Example: deploying a backend from scratch
Let’s walk through a typical use case for an agency or SaaS company: deploying a new backend environment for a client or project. This often involves:
- Creating a dedicated cloud account
- Creating a Git repository
- Deploying infrastructure-as-code (e.g., CDK or Terraform)
- Running SQL migrations in the target environment
- Notifying the team of success or failure
Here’s how you would orchestrate that using Orbits:
A Simple declarative workflow in TypeScript
export class DeployBackend extends Workflow {
async define() {
try {
// Step 1: Create Git and Cloud resources in parallel
const createGit = new CreateGitRepo();
const createAWS = new CreateAWSAccount();
await Promise.all([
this.do('git-create', createGit),
this.do('aws-create', createAWS),
]);
// Step 2: Deploy Infrastructure-as-Code
const deploymentOutput = await this.do(
'iac-deploy',
new DeployCDKStack()
);
// Step 3: Run SQL migrations inside the newly provisioned environment
const migration = new RunSQLMigrations();
migration.executor = new CloudExecutor(deploymentOutput.env);
await this.do('sql-migrate', migration);
} catch (err) {
// Step 4: Handle errors with a notification
await this.do(
'notify-slack',
new SendSlackAlert().setArgument(err)
);
}
}
}
Advantages
Inheritance and code reuse
When managing multiple services (e.g., backend, frontend, authentication), it's common to share infrastructure logic—like creating a Git repository or provisioning a cloud account.

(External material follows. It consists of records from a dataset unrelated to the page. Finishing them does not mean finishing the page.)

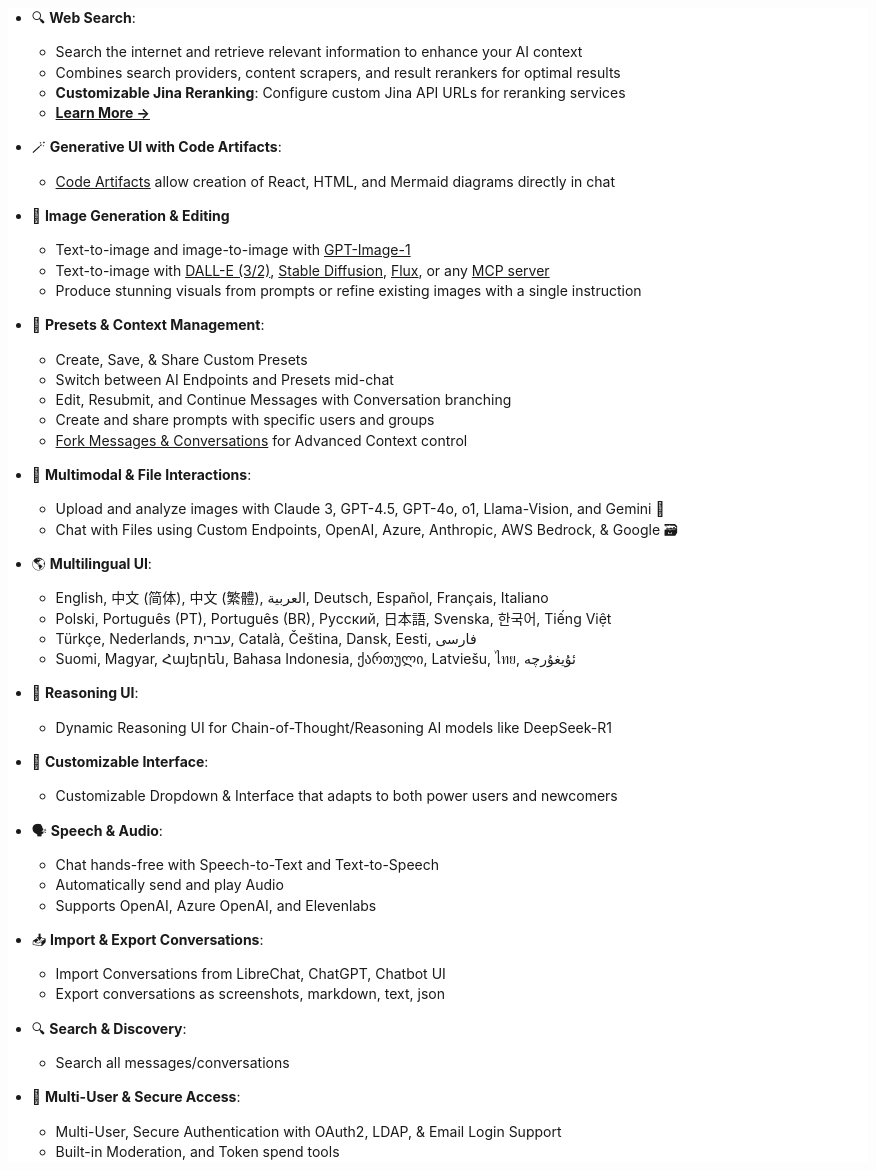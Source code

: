 - 🔍 **Web Search**:  
  - Search the internet and retrieve relevant information to enhance your AI context
  - Combines search providers, content scrapers, and result rerankers for optimal results
  - **Customizable Jina Reranking**: Configure custom Jina API URLs for reranking services
  - **[Learn More →](https://www.librechat.ai/docs/features/web_search)**

- 🪄 **Generative UI with Code Artifacts**:  
  - [Code Artifacts](https://youtu.be/GfTj7O4gmd0?si=WJbdnemZpJzBrJo3) allow creation of React, HTML, and Mermaid diagrams directly in chat

- 🎨 **Image Generation & Editing**
  - Text-to-image and image-to-image with [GPT-Image-1](https://www.librechat.ai/docs/features/image_gen#1--openai-image-tools-recommended)
  - Text-to-image with [DALL-E (3/2)](https://www.librechat.ai/docs/features/image_gen#2--dalle-legacy), [Stable Diffusion](https://www.librechat.ai/docs/features/image_gen#3--stable-diffusion-local), [Flux](https://www.librechat.ai/docs/features/image_gen#4--flux), or any [MCP server](https://www.librechat.ai/docs/features/image_gen#5--model-context-protocol-mcp)
  - Produce stunning visuals from prompts or refine existing images with a single instruction

- 💾 **Presets & Context Management**:  
  - Create, Save, & Share Custom Presets  
  - Switch between AI Endpoints and Presets mid-chat
  - Edit, Resubmit, and Continue Messages with Conversation branching  
  - Create and share prompts with specific users and groups
  - [Fork Messages & Conversations](https://www.librechat.ai/docs/features/fork) for Advanced Context control

- 💬 **Multimodal & File Interactions**:  
  - Upload and analyze images with Claude 3, GPT-4.5, GPT-4o, o1, Llama-Vision, and Gemini 📸  
  - Chat with Files using Custom Endpoints, OpenAI, Azure, Anthropic, AWS Bedrock, & Google 🗃️

- 🌎 **Multilingual UI**:
  - English, 中文 (简体), 中文 (繁體), العربية, Deutsch, Español, Français, Italiano
  - Polski, Português (PT), Português (BR), Русский, 日本語, Svenska, 한국어, Tiếng Việt
  - Türkçe, Nederlands, עברית, Català, Čeština, Dansk, Eesti, فارسی
  - Suomi, Magyar, Հայերեն, Bahasa Indonesia, ქართული, Latviešu, ไทย, ئۇيغۇرچە

- 🧠 **Reasoning UI**:  
  - Dynamic Reasoning UI for Chain-of-Thought/Reasoning AI models like DeepSeek-R1

- 🎨 **Customizable Interface**:  
  - Customizable Dropdown & Interface that adapts to both power users and newcomers

- 🗣️ **Speech & Audio**:  
  - Chat hands-free with Speech-to-Text and Text-to-Speech  
  - Automatically send and play Audio  
  - Supports OpenAI, Azure OpenAI, and Elevenlabs

- 📥 **Import & Export Conversations**:  
  - Import Conversations from LibreChat, ChatGPT, Chatbot UI  
  - Export conversations as screenshots, markdown, text, json

- 🔍 **Search & Discovery**:  
  - Search all messages/conversations

- 👥 **Multi-User & Secure Access**:
  - Multi-User, Secure Authentication with OAuth2, LDAP, & Email Login Support
  - Built-in Moderation, and Token spend tools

Orbits makes this easy by allowing you to extract shared logic into a base class:
export class BaseWorkflow extends Workflow {
defineCreation() {
const createGit = new CreateGitRepo();
const createAWS = new CreateAWSAccount();
await Promise.all([
this.do('git-create', createGit),
this.do('aws-create', createAWS),
]);
}
}
You can then extend this base in specific workflows:
export class FrontendWorkflow extends BaseWorkflow {
// Additional frontend-specific steps
}
By properly modeling shared resources, you can also ensure that different services (like frontend and backend) reuse the same AWS account rather than creating duplicates.
TypeScript ecosystem
Since Orbits is written in TypeScript, you can directly use SDKs from your providers (like the AWS SDK). For example, in order to create an AWS account, you can just call:
const client = new OrganizationsClient();
client.send(
new CreateAccountCommand({
AccountName: name,
Email: email,
})
);
Test on local
All the orchestrator run inside your node.js process. As a consequence, you can run and test your workflows locally, just like any other TypeScript code — enabling fast iteration and simplified debugging during development.